GOAL OF THE EXERCISE:
Working through the lines below, return each one that holds "Uthmani".

LISTED ENTRIES:

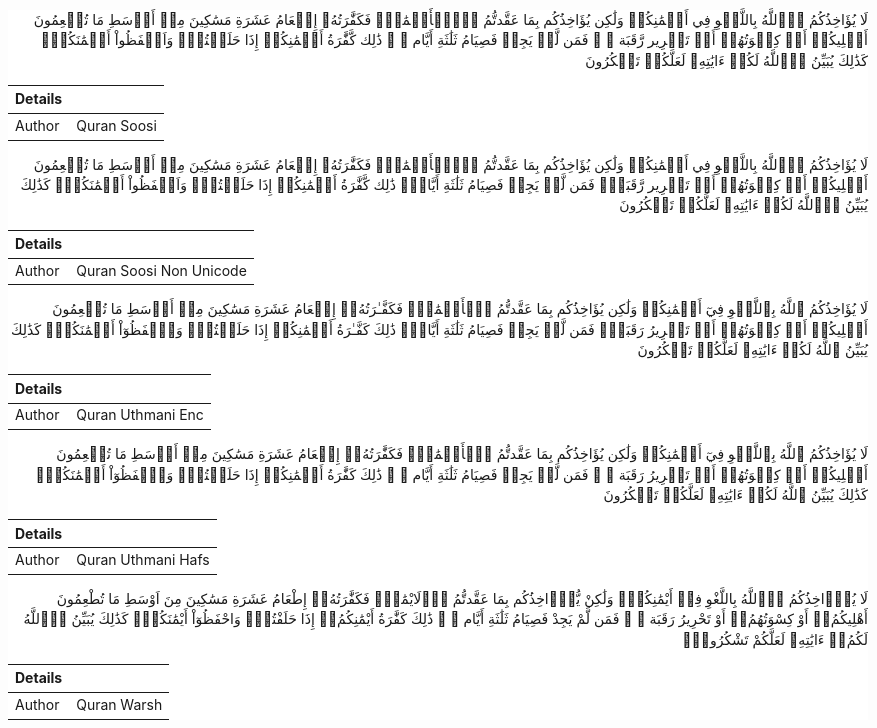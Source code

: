 
<div dir="rtl" lang="ar" style={{fontSize:'larger',backgroundColor:'#f8f9fa',padding:20}}>
لَا يُؤَاخِذُكُمُ اُ۬للَّهُ بِاللَّغۡوِ فِي أَيۡمَٰنِكُمۡ وَلَٰكِن يُؤَاخِذُكُم بِمَا عَقَّدتُّمُ اُ۬لۡأَيۡمَٰنَۖ فَكَفَّٰرَتُهُۥ إِطۡعَامُ عَشَرَةِ مَسَٰكِينَ مِنۡ أَوۡسَطِ مَا تُطۡعِمُونَ أَهۡلِيكُمۡ أَوۡ كِسۡوَتُهُمۡ أَوۡ تَحۡرِير رَّقَبَة ࣲ ۖ فَمَن لَّمۡ يَجِدۡ فَصِيَامُ ثَلَٰثَةِ أَيَّام ࣲ ۚ ذَٰلِك كَّفَّٰرَةُ أَيۡمَٰنِكُمۡ إِذَا حَلَفۡتُمۡۚ وَاَحۡفَظُواْ أَيۡمَٰنَكُمۡۚ كَذَٰلِكَ يُبَيِّنُ اُ۬للَّهُ لَكُمۡ ءَايَٰتِهِۦ لَعَلَّكُمۡ تَشۡكُرُونَ
</div>
<div style={{backgroundColor:'#f8f9fa',padding:20, marginBottom: 10}}><table> <thead> <tr> <th>Details</th> <th></th> </tr> </thead> <tbody> <tr><td>Author</td><td>Quran Soosi</td></tr></tbody></table></div>


<div dir="rtl" lang="ar" style={{fontSize:'larger',backgroundColor:'#f8f9fa',padding:20}}>
لَا يُؤَاخِذُكُمُ اُ۬للَّهُ بِاللَّغۡوِ فِي أَيۡمَٰنِكُمۡ وَلَٰكِن يُؤَاخِذُكُم بِمَا عَقَّدتُّمُ اُ۬لۡأَيۡمَٰنَۖ فَكَفَّٰرَتُهُۥ إِطۡعَامُ عَشَرَةِ مَسَٰكِينَ مِنۡ أَوۡسَطِ مَا تُطۡعِمُونَ أَهۡلِيكُمۡ أَوۡ كِسۡوَتُهُمۡ أَوۡ تَحۡرِير رَّقَبَةٖۖ فَمَن لَّمۡ يَجِدۡ فَصِيَامُ ثَلَٰثَةِ أَيَّامٖۚ ذَٰلِك كَّفَّٰرَةُ أَيۡمَٰنِكُمۡ إِذَا حَلَفۡتُمۡۚ وَاَحۡفَظُواْ أَيۡمَٰنَكُمۡۚ كَذَٰلِكَ يُبَيِّنُ اُ۬للَّهُ لَكُمۡ ءَايَٰتِهِۦ لَعَلَّكُمۡ تَشۡكُرُونَ
</div>
<div style={{backgroundColor:'#f8f9fa',padding:20, marginBottom: 10}}><table> <thead> <tr> <th>Details</th> <th></th> </tr> </thead> <tbody> <tr><td>Author</td><td>Quran Soosi Non Unicode</td></tr></tbody></table></div>


<div dir="rtl" lang="ar" style={{fontSize:'larger',backgroundColor:'#f8f9fa',padding:20}}>
لَا يُؤَاخِذُكُمُ ٱللَّهُ بِٱللَّغۡوِ فِيٓ أَيۡمَٰنِكُمۡ وَلَٰكِن يُؤَاخِذُكُم بِمَا عَقَّدتُّمُ ٱلۡأَيۡمَٰنَۖ فَكَفَّـٰرَتُهُۥٓ إِطۡعَامُ عَشَرَةِ مَسَٰكِينَ مِنۡ أَوۡسَطِ مَا تُطۡعِمُونَ أَهۡلِيكُمۡ أَوۡ كِسۡوَتُهُمۡ أَوۡ تَحۡرِيرُ رَقَبَةٖۖ فَمَن لَّمۡ يَجِدۡ فَصِيَامُ ثَلَٰثَةِ أَيَّامٖۚ ذَٰلِكَ كَفَّـٰرَةُ أَيۡمَٰنِكُمۡ إِذَا حَلَفۡتُمۡۚ وَٱحۡفَظُوٓاْ أَيۡمَٰنَكُمۡۚ كَذَٰلِكَ يُبَيِّنُ ٱللَّهُ لَكُمۡ ءَايَٰتِهِۦ لَعَلَّكُمۡ تَشۡكُرُونَ
</div>
<div style={{backgroundColor:'#f8f9fa',padding:20, marginBottom: 10}}><table> <thead> <tr> <th>Details</th> <th></th> </tr> </thead> <tbody> <tr><td>Author</td><td>Quran Uthmani Enc</td></tr></tbody></table></div>


<div dir="rtl" lang="ar" style={{fontSize:'larger',backgroundColor:'#f8f9fa',padding:20}}>
لَا يُؤَاخِذُكُمُ ٱللَّهُ بِٱللَّغۡوِ فِيٓ أَيۡمَٰنِكُمۡ وَلَٰكِن يُؤَاخِذُكُم بِمَا عَقَّدتُّمُ ٱلۡأَيۡمَٰنَۖ فَكَفَّٰرَتُهُۥٓ إِطۡعَامُ عَشَرَةِ مَسَٰكِينَ مِنۡ أَوۡسَطِ مَا تُطۡعِمُونَ أَهۡلِيكُمۡ أَوۡ كِسۡوَتُهُمۡ أَوۡ تَحۡرِيرُ رَقَبَة ࣲ ۖ فَمَن لَّمۡ يَجِدۡ فَصِيَامُ ثَلَٰثَةِ أَيَّام ࣲ ۚ ذَٰلِكَ كَفَّٰرَةُ أَيۡمَٰنِكُمۡ إِذَا حَلَفۡتُمۡۚ وَٱحۡفَظُوٓاْ أَيۡمَٰنَكُمۡۚ كَذَٰلِكَ يُبَيِّنُ ٱللَّهُ لَكُمۡ ءَايَٰتِهِۦ لَعَلَّكُمۡ تَشۡكُرُونَ
</div>
<div style={{backgroundColor:'#f8f9fa',padding:20, marginBottom: 10}}><table> <thead> <tr> <th>Details</th> <th></th> </tr> </thead> <tbody> <tr><td>Author</td><td>Quran Uthmani Hafs</td></tr></tbody></table></div>


<div dir="rtl" lang="ar" style={{fontSize:'larger',backgroundColor:'#f8f9fa',padding:20}}>
لَا يُوَ۬اخِذُكُمُ اُ۬للَّهُ بِاللَّغْوِ فِےٓ أَيْمَٰنِكُمْۖ وَلَٰكِنْ يُّوَ۬اخِذُكُم بِمَا عَقَّدتُّمُ اُ۬لَايْمَٰنَۖ فَكَفَّٰرَتُهُۥٓ إِطْعَامُ عَشَرَةِ مَسَٰكِينَ مِنَ اَوْسَطِ مَا تُطْعِمُونَ أَهْلِيكُمُۥٓ أَوْ كِسْوَتُهُمُۥٓ أَوْ تَحْرِيرُ رَقَبَة ࣲ ۖ فَمَن لَّمْ يَجِدْ فَصِيَامُ ثَلَٰثَةِ أَيَّام ࣲ ۖ ذَٰلِكَ كَفَّٰرَةُ أَيْمَٰنِكُمُۥٓ إِذَا حَلَفْتُمْۖ وَاحْفَظُوٓاْ أَيْمَٰنَكُمْۖ كَذَٰلِكَ يُبَيِّنُ اُ۬للَّهُ لَكُمُۥٓ ءَايَٰتِهِۦ لَعَلَّكُمْ تَشْكُرُونَۖ
</div>
<div style={{backgroundColor:'#f8f9fa',padding:20, marginBottom: 10}}><table> <thead> <tr> <th>Details</th> <th></th> </tr> </thead> <tbody> <tr><td>Author</td><td>Quran Warsh</td></tr></tbody></table></div>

WRITTEN RESPONSE:
<div style={{backgroundColor:'#f8f9fa',padding:20, marginBottom: 10}}><table> <thead> <tr> <th>Details</th> <th></th> </tr> </thead> <tbody> <tr><td>Author</td><td>Quran Uthmani Enc</td></tr></tbody></table></div>
<div style={{backgroundColor:'#f8f9fa',padding:20, marginBottom: 10}}><table> <thead> <tr> <th>Details</th> <th></th> </tr> </thead> <tbody> <tr><td>Author</td><td>Quran Uthmani Hafs</td></tr></tbody></table></div>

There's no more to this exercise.